Dunn v. City of Milwaukie
250 P.3d 7
Or. Ct. App.2011Background
- Plaintiff sued the City of Milwaukie for inverse condemnation under Article I, section 18, after raw sewage backed into her home during a city hydrocleaning of nearby sewers.
- Evidence showed city workers used high pressure (1,500–2,000 PSI) hydrocleaning, directing flow toward a second manhole near plaintiff's home.
- Plaintiff experienced immediate sewage intrusion and ongoing damage to floors, walls, and ventilation, with later symptoms and damages appearing months later.
- Appraiser estimated total loss due to actual damage and stigma at about $100,000; plaintiff sought compensation at trial, with damages awarded $58,333 plus attorney fees.
- Trial court denied defendant’s motion for a directed verdict on the inverse condemnation claim; the jury returned a verdict for plaintiff.
- The court instructed the jury on intent and taking, and the defendant challenged the verdict on lack of intent and lack of substantial interference.
Issues
| Issue | Plaintiff's Argument | Defendant's Argument | Held |
|---|---|---|---|
| Did the record support intent to take? | Dunn showed the natural and ordinary consequences of hydrocleaning caused damage. | No evidence of intentional taking; damage alone is insufficient. | Record supports intent or inference of intent sufficient for taking |
| Was there a substantial interference with use and enjoyment? | Sewage intrusion caused substantial interference and reduced FMV. | Damage was repairable and not a substantial interference. | Yes, substantial interference shown; damages supported inverse condemnation |
| Is the sewage intrusion a natural and ordinary consequence of hydrocleaning? | High-pressure hydrocleaning can cause intrusion into homes as a natural result. | Unclear if such intrusion is a natural consequence of hydrocleaning. | There is evidence the intrusion was a natural and ordinary consequence |
| Was the jury instruction on intent correct? | Instruction reflected applicable law from Vokoun. | Instruction removed requirement of fault or intent. | Instruction not error; it did not misstate law given context |
| Does the record support the verdict for inverse condemnation? | Evidence of $100k value loss and substantial interference supports taking. | Evidence did not prove a taking or substantial interference. | Yes; record supports legally sufficient inverse condemnation claim |
Key Cases Cited
- Morrison v. Clackamas County, 141 Or. 564 (1933) (taking may occur without complete dispossession; substantial interference test developed)

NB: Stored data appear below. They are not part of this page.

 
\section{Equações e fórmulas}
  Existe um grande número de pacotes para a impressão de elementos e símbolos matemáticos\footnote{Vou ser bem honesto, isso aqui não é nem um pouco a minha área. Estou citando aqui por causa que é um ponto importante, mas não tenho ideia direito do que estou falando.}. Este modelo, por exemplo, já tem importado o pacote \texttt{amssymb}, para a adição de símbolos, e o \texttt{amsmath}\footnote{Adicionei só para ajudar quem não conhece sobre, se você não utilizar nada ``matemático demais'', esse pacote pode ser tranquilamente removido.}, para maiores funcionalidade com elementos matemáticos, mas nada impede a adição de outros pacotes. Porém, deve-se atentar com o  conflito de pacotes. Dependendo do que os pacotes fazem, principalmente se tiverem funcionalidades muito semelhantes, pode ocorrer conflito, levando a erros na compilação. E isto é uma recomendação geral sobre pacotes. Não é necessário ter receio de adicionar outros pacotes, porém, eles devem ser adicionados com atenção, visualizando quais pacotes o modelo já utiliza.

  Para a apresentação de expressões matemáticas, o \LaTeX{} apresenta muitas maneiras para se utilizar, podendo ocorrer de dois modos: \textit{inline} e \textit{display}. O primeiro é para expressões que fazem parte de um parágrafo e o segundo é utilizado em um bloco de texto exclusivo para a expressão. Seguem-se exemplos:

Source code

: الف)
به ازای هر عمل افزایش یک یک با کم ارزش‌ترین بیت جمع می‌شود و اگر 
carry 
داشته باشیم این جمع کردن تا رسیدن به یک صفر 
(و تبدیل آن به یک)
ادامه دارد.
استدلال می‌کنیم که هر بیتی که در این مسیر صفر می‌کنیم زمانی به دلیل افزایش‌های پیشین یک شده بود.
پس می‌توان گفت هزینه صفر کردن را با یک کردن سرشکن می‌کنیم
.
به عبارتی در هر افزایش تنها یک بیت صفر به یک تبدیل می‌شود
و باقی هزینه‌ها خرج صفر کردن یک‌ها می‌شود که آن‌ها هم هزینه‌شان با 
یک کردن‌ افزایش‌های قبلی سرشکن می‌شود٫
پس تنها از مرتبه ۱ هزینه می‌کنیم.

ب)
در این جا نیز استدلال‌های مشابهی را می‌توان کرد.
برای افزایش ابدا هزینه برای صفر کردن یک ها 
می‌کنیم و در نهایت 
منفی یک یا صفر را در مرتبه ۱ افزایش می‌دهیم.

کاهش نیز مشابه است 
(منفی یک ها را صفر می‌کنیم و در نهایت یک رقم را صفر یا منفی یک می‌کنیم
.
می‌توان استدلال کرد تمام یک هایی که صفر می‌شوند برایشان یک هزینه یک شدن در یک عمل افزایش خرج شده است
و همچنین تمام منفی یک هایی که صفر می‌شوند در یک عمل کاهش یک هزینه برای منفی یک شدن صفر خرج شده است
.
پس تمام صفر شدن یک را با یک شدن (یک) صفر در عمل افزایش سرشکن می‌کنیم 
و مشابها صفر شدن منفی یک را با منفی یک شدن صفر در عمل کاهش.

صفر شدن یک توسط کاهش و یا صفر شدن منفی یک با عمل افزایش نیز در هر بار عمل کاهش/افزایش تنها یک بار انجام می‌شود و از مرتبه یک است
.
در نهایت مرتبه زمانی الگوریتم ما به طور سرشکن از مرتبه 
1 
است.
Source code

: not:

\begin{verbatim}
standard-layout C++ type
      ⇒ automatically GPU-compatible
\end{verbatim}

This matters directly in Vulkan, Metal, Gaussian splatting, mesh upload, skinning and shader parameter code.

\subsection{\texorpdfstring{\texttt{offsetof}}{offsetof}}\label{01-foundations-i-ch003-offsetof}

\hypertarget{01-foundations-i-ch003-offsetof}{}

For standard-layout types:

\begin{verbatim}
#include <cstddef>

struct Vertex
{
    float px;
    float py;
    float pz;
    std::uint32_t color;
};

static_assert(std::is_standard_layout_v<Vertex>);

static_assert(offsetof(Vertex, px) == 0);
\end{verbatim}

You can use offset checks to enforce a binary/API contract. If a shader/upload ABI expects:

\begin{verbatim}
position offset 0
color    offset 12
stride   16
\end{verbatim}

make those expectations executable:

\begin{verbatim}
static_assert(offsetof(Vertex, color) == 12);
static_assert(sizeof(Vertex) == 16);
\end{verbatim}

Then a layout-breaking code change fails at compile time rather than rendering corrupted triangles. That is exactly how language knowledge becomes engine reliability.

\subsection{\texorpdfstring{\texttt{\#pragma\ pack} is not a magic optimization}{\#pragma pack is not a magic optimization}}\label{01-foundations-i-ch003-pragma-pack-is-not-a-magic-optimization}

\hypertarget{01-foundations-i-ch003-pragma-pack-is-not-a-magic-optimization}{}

- Hawkins v. City of La Grande, 315 Or. 57 (1992) (taking requires destruction, restriction or interruption of use and enjoyment)
- Vokoun v. City of Lake Oswego, 335 Or. 19 (2002) (factfinder may infer intent from natural and ordinary consequences; substantial interference standard)
- Worman v. Columbia County, 223 Or. App. 223 (2008) (summary judgment on intent/deemed lack of proof for natural consequences lacks similarity)
- Moeller v. Multnomah County, 218 Or. 413 (1959) (damages alone do not constitute taking; need substantial interference)
- Lincoln Loan v. State Hwy. Comm., 274 Or. 49 (1976) (test: substantial interference and direct, peculiar effects can support compensation)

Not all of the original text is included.